PROBLEM STATEMENT ->
Below are some records. Pull every line that contains the word "HasDnsLookupOption".

[Saved entries]

::::::::

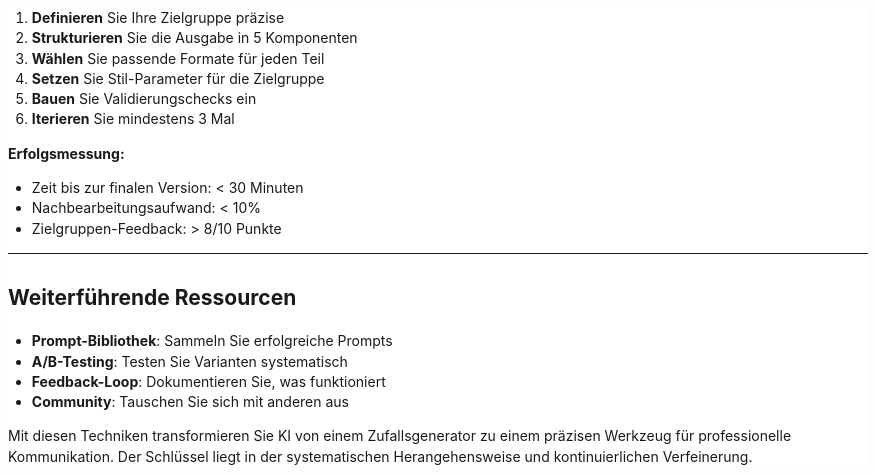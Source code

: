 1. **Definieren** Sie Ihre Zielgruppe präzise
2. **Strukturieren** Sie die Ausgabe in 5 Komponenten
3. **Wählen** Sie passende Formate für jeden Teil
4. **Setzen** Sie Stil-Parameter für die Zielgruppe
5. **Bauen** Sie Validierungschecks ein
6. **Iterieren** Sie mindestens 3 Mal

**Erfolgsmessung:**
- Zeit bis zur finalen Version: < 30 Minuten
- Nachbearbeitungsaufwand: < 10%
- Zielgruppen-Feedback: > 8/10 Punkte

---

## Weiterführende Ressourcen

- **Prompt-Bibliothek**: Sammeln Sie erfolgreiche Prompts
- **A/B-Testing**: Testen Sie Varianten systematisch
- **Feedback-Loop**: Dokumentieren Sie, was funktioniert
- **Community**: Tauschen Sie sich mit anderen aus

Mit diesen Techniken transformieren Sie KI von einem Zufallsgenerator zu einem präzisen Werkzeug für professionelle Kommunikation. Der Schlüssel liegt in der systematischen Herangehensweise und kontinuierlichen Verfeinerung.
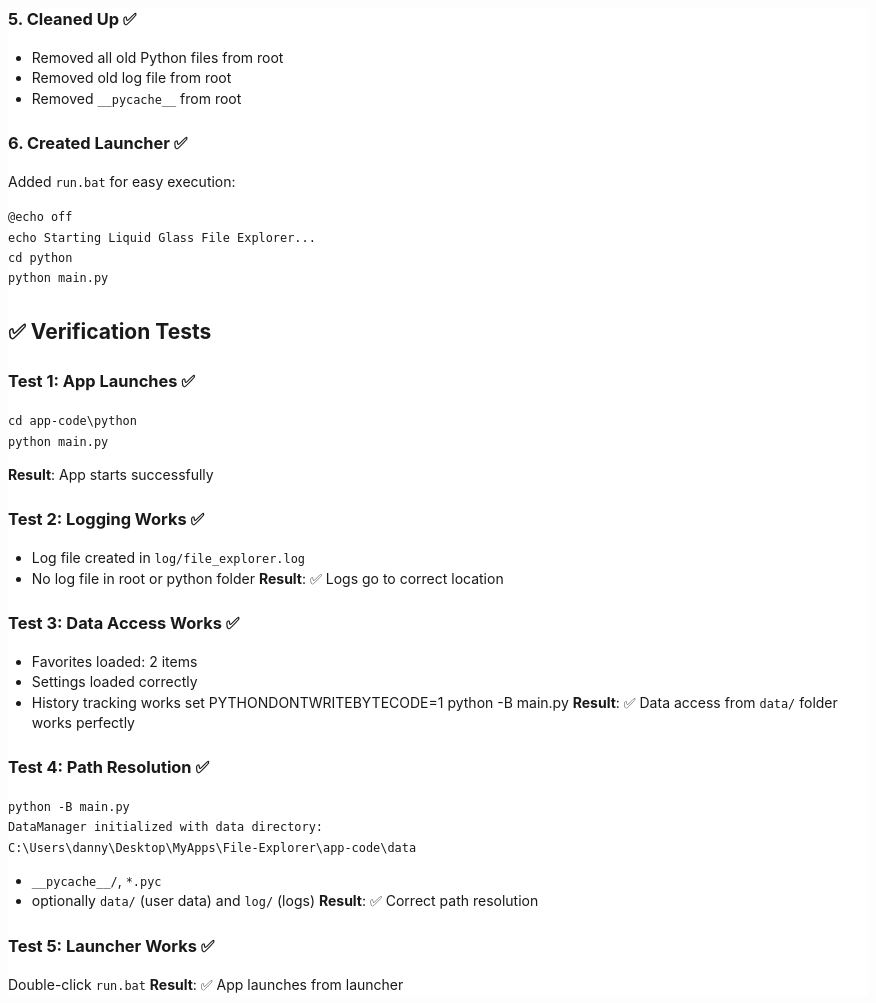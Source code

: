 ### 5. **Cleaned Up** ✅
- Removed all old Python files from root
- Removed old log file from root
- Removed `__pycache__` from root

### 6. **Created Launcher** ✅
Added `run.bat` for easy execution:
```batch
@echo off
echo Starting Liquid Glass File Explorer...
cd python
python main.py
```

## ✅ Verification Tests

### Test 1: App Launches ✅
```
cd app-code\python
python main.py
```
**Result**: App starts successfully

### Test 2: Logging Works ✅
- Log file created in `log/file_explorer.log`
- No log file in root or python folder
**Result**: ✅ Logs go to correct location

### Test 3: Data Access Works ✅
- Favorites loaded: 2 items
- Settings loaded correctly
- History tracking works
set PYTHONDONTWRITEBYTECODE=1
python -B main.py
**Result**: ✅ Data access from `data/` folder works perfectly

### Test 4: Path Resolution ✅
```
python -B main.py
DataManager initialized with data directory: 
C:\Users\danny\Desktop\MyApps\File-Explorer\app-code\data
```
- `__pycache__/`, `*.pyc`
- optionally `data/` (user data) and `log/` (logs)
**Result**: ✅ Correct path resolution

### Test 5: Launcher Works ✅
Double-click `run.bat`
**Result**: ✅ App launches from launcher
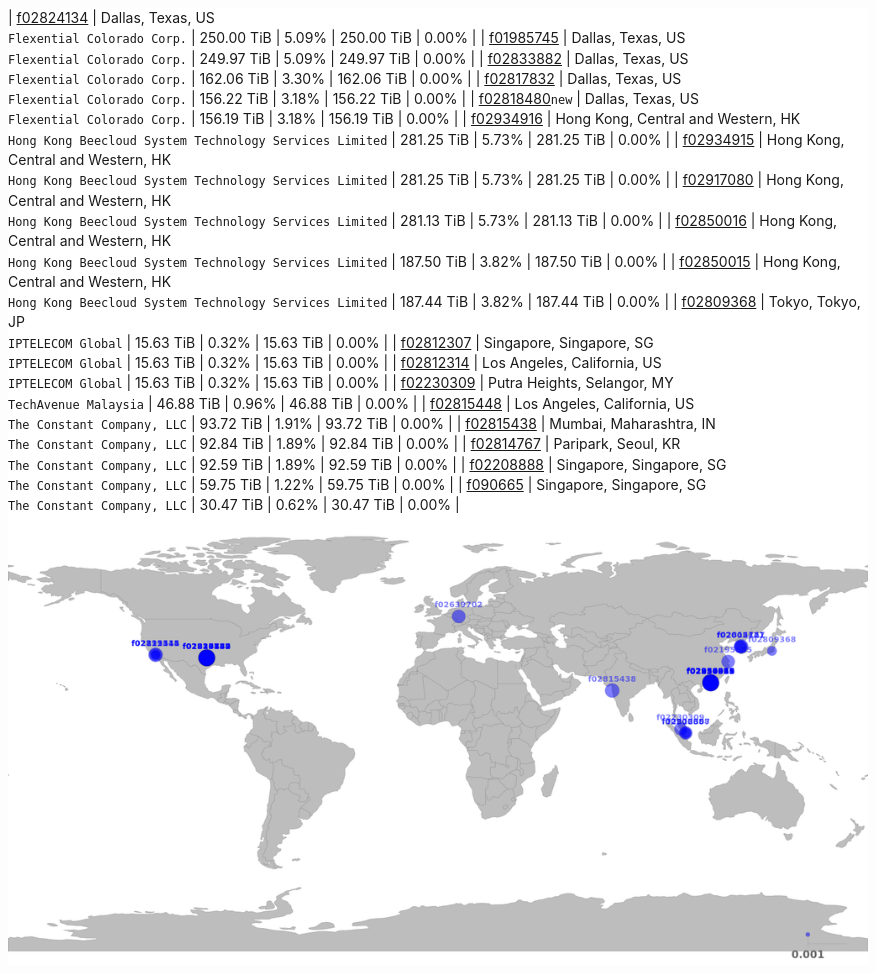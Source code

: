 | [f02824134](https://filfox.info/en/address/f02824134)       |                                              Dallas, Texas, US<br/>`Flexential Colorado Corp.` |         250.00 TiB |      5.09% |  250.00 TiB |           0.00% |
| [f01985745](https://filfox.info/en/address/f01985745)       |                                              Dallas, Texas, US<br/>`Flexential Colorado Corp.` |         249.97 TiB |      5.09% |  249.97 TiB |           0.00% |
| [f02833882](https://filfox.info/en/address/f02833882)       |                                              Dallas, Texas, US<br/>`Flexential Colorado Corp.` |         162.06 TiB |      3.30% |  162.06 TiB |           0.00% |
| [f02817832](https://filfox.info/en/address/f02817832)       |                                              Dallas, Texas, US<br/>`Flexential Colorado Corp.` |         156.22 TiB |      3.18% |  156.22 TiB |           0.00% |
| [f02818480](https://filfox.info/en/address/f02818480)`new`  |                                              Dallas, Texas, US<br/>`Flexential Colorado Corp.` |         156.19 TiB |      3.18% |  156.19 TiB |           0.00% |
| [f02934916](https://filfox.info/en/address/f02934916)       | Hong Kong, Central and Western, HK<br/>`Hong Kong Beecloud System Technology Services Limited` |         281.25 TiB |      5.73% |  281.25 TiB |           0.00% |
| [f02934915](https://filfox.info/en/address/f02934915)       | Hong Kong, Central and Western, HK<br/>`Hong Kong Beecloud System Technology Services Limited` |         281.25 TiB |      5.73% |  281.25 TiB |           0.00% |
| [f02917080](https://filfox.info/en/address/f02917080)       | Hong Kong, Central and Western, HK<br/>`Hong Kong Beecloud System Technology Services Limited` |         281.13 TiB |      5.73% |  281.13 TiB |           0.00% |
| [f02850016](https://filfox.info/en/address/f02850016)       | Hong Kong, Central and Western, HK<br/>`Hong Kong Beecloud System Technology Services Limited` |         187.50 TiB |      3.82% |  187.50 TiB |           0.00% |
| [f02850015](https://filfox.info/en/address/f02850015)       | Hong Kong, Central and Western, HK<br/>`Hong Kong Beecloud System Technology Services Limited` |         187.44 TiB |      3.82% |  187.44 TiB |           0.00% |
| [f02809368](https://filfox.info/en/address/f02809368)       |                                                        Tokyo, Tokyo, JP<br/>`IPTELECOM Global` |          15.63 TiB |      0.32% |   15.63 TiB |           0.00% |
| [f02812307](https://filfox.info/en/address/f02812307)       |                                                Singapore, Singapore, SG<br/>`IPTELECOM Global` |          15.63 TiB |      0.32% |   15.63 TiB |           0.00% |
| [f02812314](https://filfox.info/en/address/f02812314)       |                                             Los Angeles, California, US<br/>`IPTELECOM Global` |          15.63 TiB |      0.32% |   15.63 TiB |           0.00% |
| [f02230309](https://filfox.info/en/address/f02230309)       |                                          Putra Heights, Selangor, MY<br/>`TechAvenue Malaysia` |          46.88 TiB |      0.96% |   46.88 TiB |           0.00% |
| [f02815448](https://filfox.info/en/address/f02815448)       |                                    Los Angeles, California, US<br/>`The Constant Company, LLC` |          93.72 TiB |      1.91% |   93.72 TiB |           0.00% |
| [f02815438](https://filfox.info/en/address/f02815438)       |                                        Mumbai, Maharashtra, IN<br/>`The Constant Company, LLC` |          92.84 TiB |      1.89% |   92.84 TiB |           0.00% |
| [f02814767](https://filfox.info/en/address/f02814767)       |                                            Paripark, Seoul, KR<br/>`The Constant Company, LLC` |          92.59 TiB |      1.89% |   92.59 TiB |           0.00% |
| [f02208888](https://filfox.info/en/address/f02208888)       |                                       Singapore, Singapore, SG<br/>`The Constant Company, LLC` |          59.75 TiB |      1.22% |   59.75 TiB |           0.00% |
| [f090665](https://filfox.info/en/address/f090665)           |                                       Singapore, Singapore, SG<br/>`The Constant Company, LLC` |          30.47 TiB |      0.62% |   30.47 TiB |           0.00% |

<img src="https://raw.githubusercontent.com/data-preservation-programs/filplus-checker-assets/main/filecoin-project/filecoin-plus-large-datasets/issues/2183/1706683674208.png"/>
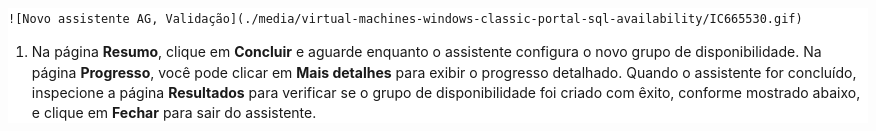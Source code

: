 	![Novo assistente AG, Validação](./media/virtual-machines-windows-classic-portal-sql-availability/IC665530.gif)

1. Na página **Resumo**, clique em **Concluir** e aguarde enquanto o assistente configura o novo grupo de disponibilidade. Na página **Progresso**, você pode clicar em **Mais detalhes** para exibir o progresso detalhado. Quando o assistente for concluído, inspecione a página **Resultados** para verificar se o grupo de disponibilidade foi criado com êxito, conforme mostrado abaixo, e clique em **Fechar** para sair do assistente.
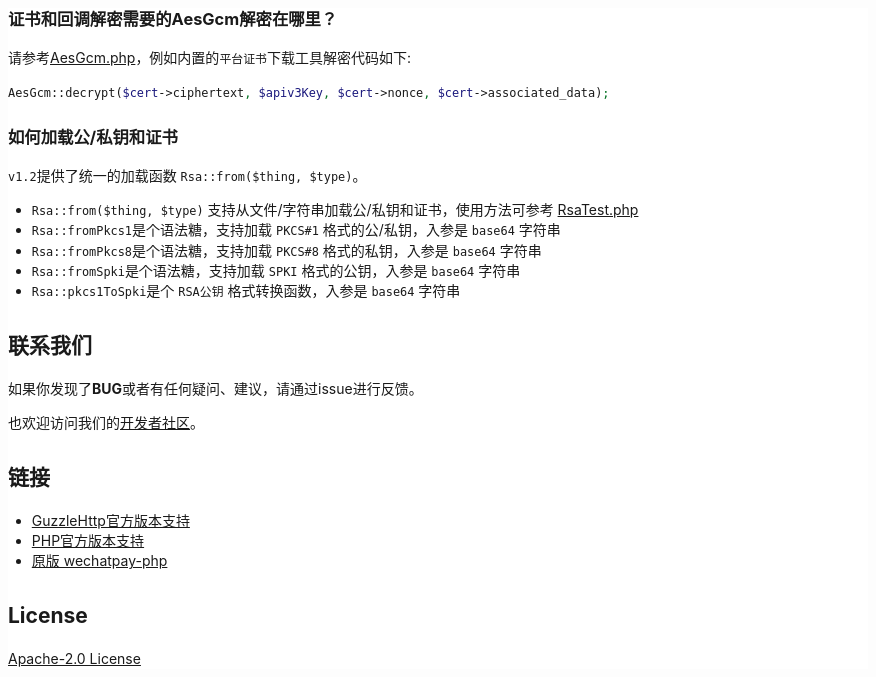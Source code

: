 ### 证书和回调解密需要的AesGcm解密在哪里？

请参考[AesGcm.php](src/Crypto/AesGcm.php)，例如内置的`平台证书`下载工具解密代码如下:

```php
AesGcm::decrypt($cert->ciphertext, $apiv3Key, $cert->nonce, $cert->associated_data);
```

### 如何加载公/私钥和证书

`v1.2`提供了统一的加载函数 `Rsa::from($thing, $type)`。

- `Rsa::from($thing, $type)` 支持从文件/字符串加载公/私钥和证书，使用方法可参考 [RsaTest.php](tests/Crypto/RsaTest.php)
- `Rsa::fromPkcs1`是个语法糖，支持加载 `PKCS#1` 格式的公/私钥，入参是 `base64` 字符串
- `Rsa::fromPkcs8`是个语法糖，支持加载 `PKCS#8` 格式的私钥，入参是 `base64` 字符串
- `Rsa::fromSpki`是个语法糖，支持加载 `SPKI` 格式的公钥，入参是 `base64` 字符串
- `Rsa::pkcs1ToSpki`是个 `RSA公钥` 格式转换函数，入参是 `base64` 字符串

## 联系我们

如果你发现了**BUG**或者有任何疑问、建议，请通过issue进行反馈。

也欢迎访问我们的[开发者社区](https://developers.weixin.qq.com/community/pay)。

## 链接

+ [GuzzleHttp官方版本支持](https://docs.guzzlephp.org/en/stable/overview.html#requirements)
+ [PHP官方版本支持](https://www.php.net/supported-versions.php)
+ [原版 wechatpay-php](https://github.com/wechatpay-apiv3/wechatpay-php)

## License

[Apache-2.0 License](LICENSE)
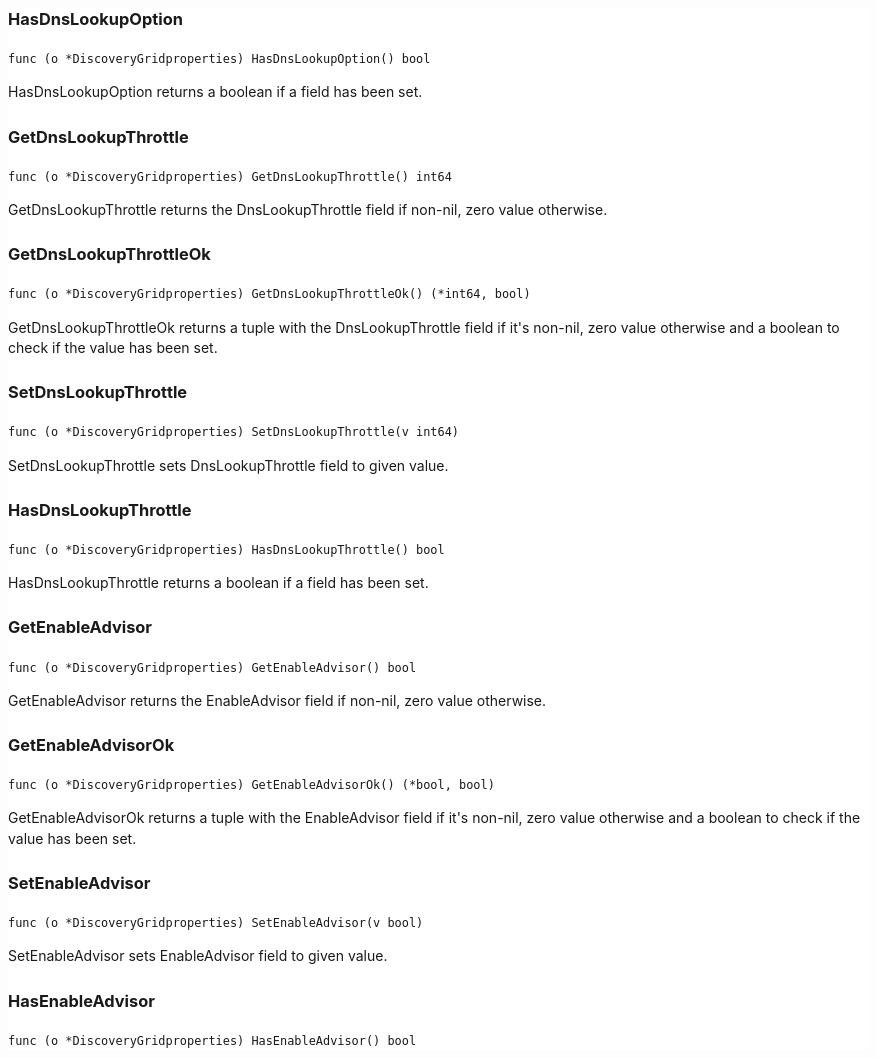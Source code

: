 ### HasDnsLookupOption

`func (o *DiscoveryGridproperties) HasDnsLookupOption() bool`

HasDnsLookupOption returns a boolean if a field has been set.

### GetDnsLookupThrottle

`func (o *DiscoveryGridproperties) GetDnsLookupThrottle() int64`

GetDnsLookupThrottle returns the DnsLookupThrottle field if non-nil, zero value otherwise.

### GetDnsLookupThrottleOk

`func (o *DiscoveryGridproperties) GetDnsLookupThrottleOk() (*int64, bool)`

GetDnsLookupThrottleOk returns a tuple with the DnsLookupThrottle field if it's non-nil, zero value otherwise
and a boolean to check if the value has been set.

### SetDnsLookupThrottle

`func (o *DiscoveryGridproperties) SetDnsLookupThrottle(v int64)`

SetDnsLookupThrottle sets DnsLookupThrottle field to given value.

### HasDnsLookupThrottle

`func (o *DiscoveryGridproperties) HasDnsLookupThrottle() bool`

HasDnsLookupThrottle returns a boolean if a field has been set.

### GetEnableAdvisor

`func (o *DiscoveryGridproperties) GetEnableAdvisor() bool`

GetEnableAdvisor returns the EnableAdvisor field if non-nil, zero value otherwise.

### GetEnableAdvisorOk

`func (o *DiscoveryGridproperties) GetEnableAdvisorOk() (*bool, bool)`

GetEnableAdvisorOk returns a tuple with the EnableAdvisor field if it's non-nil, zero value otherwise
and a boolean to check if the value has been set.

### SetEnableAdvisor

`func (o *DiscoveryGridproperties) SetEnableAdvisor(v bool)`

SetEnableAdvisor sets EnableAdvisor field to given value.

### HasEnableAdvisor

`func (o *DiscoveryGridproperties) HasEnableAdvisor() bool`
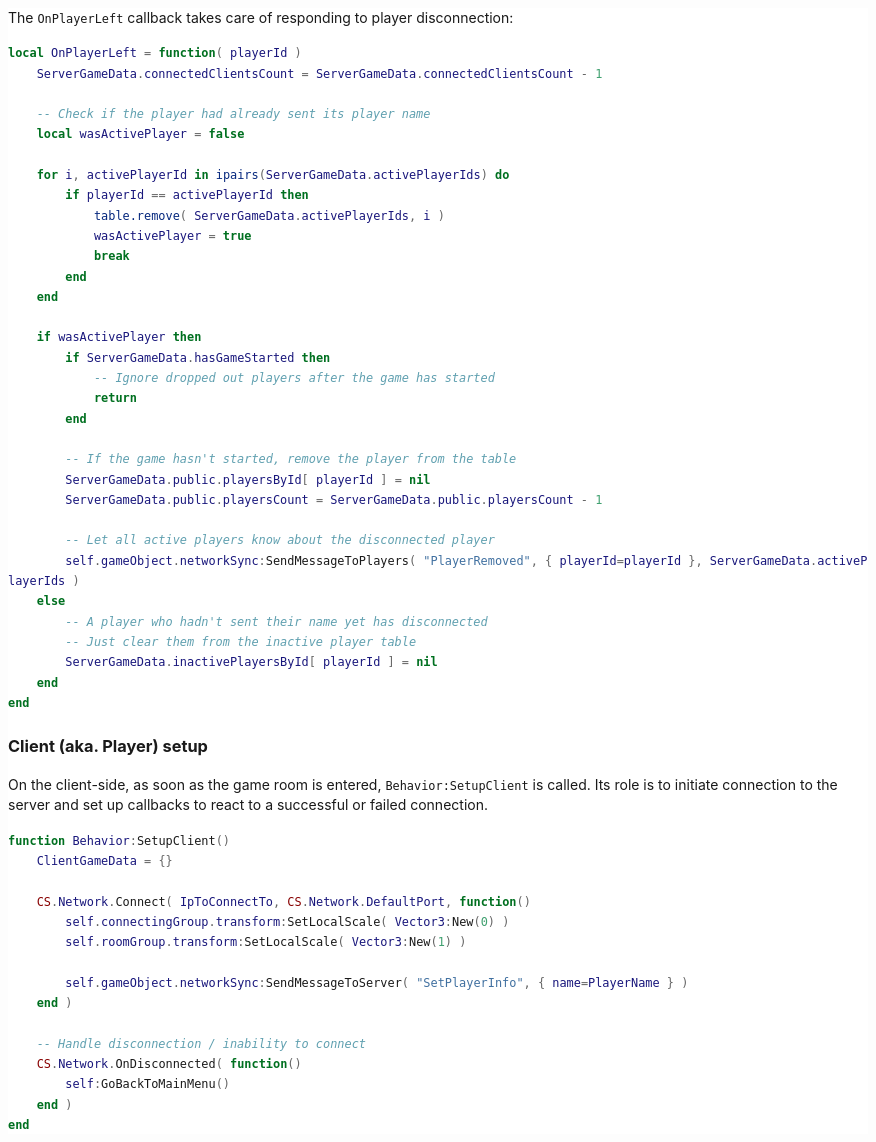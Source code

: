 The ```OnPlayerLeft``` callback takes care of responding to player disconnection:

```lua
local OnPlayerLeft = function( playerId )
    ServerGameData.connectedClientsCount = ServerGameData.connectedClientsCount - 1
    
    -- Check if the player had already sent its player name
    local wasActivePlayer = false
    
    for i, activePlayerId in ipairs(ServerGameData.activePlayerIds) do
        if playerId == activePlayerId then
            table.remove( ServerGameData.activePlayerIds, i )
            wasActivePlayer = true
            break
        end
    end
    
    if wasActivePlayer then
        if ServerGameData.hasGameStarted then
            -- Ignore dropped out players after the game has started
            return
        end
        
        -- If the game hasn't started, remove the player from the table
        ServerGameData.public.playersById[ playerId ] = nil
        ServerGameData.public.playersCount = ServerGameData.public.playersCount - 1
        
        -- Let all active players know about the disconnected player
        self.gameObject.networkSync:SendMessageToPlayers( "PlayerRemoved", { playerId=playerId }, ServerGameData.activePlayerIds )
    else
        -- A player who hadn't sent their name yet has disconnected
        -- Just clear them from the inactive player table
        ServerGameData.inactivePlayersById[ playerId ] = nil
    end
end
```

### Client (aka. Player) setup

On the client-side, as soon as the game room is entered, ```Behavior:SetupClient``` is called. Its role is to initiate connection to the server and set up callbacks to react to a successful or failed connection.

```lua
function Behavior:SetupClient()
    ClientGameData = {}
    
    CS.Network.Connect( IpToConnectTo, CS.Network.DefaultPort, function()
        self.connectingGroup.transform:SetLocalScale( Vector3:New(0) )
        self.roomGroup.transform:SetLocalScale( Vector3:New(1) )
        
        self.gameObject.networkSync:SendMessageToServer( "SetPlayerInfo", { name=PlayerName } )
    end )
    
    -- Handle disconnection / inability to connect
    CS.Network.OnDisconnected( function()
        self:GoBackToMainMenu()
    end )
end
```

::::::::

WRITTEN SOLUTION ->
: ### HasDnsLookupOption
`func (o *DiscoveryGridproperties) HasDnsLookupOption() bool`
HasDnsLookupOption returns a boolean if a field has been set.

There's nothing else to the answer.